Expliquei tudo isso para aumentar a chama do teu desejo santo, tua compaixão e dor por causa da condenação eterna dos homens; desejo que a caridade te obrigue a abraçar-te comigo em lágrimas e suor. Naquelas lágrimas que brotam da oração humilde e contínua, e que me são oferecidas com ardentíssimo desejo. Quero que além de ti, muitas outras pessoas - ao ouvir tais coisas sejam levados a orar obrigando-me a usar de misericórdia para com o mundo e para com a hierarquia da santa Igreja pela qual tanto suplicas. Como deves recordar, afirmei (2.11) que escutaria vossos pedidos, confortar-vos-ia nas lutas, faria frutificar vossos desejos, enviando pastores bons e santos para a reforma da santa Igreja. Disse (4.4) que não é pela guerra, pela espada e pela crueldade que isso acontecerá, mas com a paz, a tranquilidade, as lágrimas e os suores dos meus servidores. Eis a razão por que vos coloquei a trabalhar por vós mesmos, pelos demais cristãos e pela hierarquia da santa Igreja. Quanto a vós mesmos, deveis praticar as virtudes; quanto aos outros e à hierarquia, dareis bons exemplos, ensinareis, oferecereis orações contínuas e praticareis o bem segundo o modo como expliquei (2.7), já que todo ato bom ou mal se realiza no próximo. Quero que sejais úteis aos outros; tal é a maneira de produzirdes frutos em vossa vinha pessoal.
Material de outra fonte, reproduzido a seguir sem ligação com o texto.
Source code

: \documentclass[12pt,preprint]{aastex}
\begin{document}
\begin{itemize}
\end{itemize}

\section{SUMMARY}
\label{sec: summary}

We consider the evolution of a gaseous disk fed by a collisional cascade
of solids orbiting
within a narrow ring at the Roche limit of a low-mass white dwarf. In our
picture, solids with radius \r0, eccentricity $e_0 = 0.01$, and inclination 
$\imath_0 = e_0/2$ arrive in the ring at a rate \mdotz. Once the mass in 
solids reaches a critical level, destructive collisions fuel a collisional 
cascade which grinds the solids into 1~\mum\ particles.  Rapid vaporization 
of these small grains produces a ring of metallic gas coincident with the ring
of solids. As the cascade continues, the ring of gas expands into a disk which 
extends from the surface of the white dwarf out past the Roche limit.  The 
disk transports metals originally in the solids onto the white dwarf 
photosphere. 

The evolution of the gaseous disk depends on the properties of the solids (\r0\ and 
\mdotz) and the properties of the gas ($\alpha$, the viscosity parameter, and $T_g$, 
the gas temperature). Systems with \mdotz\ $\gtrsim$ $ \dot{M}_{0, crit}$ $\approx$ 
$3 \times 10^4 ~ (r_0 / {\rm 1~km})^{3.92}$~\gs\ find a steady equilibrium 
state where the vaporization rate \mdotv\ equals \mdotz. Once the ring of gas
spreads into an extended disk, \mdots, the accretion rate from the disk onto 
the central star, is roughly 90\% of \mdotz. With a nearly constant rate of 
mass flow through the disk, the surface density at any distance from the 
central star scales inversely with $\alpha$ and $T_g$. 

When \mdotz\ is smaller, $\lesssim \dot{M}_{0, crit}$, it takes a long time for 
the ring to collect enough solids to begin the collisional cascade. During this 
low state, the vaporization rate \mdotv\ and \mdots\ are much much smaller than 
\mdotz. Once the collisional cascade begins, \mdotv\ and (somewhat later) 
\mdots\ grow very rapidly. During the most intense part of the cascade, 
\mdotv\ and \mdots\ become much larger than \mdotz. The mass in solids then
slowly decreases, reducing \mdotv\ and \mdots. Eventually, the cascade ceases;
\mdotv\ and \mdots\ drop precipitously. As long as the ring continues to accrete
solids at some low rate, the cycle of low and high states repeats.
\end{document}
Não cesseis de oferecer-me o incenso perfumado de vossas preces pela salvação da humanidade! Quero perdoar ao mundo, quero lavar a face da santa Igreja com vossas orações, suores e lágrimas. Mostrei-te minha Esposa na figura de uma jovem com o rosto conspurcado, como que leprosa, por causa dos defeitos da hierarquia e de todos os cristãos. Mas sobre tais pecados falarei depois.